**YOUR INSTRUCTIONS**
Where a line holds the word "constructors", copy it from the records.

(Data records)
++++++++++

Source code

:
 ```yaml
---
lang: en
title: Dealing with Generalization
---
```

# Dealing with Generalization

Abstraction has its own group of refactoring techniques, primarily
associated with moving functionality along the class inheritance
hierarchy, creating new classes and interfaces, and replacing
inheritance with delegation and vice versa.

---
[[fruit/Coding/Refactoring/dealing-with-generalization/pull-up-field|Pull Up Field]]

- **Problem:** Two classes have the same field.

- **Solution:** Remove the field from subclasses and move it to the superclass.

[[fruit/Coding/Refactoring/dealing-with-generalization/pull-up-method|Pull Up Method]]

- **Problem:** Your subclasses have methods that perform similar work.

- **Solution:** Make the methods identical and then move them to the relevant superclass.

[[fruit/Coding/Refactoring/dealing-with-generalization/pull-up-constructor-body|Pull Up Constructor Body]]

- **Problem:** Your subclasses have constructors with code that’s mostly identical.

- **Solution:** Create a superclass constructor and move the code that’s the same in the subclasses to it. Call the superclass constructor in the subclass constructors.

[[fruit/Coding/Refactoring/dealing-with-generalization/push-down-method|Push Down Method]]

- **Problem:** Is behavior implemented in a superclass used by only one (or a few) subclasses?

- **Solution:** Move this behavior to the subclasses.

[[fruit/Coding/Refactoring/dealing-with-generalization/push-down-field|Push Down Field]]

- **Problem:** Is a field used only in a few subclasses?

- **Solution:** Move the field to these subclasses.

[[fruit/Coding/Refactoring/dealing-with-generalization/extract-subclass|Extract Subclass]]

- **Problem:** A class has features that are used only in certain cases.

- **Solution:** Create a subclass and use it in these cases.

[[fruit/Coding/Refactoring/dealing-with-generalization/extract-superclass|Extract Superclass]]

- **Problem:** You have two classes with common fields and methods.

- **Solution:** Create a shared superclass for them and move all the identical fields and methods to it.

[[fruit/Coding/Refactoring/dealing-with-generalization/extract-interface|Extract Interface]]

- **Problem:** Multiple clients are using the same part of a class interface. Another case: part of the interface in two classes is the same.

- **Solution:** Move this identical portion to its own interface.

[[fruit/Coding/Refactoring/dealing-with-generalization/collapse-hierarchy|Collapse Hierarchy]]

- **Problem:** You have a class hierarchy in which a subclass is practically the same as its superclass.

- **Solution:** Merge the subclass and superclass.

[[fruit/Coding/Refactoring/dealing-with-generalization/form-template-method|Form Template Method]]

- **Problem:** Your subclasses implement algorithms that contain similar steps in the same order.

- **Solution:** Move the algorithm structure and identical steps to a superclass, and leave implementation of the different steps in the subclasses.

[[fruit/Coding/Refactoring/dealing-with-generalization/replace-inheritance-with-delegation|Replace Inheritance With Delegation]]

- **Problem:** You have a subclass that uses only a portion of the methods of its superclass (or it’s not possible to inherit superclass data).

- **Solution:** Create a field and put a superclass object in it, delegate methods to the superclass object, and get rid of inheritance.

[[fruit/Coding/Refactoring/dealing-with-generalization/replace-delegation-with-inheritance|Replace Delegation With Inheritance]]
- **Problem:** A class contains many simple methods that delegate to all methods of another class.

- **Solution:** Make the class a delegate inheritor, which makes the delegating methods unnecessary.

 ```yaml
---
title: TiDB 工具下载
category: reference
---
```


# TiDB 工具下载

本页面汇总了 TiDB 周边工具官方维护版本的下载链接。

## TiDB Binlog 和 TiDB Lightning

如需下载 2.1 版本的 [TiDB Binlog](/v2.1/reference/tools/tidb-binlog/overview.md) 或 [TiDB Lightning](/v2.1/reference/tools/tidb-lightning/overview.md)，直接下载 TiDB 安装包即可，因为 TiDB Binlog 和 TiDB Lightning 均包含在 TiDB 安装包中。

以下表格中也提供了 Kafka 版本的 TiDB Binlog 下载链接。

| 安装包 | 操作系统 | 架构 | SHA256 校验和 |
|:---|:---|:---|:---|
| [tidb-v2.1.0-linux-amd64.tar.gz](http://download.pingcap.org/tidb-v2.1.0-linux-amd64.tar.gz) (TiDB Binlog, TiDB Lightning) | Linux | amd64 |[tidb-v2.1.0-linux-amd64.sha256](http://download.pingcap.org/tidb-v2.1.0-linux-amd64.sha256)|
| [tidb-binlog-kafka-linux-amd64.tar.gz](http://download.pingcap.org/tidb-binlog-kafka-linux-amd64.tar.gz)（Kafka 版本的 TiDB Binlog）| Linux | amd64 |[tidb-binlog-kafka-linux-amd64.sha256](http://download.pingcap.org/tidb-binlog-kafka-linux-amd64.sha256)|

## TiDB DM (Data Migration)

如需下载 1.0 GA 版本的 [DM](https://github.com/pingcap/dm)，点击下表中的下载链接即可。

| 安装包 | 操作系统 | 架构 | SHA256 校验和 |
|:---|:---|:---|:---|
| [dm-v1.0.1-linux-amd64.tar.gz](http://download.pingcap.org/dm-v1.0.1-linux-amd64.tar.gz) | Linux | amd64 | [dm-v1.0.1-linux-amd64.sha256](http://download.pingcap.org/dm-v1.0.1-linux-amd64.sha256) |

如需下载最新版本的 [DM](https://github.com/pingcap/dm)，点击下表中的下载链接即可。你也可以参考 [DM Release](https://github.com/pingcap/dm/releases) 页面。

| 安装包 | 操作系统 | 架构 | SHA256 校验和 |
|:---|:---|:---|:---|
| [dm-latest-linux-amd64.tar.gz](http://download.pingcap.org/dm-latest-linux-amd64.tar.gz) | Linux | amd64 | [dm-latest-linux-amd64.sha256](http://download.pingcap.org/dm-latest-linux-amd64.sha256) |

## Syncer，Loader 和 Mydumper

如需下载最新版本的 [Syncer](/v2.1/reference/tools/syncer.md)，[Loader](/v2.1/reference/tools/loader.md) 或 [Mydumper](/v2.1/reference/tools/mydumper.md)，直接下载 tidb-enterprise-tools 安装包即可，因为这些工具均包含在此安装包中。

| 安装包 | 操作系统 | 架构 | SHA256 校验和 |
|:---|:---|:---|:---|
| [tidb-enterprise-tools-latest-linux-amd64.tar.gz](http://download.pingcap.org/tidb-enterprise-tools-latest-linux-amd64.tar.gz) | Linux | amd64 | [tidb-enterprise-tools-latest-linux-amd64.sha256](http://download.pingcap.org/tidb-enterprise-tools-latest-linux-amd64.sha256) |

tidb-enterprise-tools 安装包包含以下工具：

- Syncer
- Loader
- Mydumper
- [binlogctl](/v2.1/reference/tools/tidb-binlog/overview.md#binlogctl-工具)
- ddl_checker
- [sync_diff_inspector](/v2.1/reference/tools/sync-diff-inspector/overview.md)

++++++++++

**RESULT OF THE TASK**
- **Problem:** Your subclasses have constructors with code that’s mostly identical.
- **Solution:** Create a superclass constructor and move the code that’s the same in the subclasses to it. Call the superclass constructor in the subclass constructors.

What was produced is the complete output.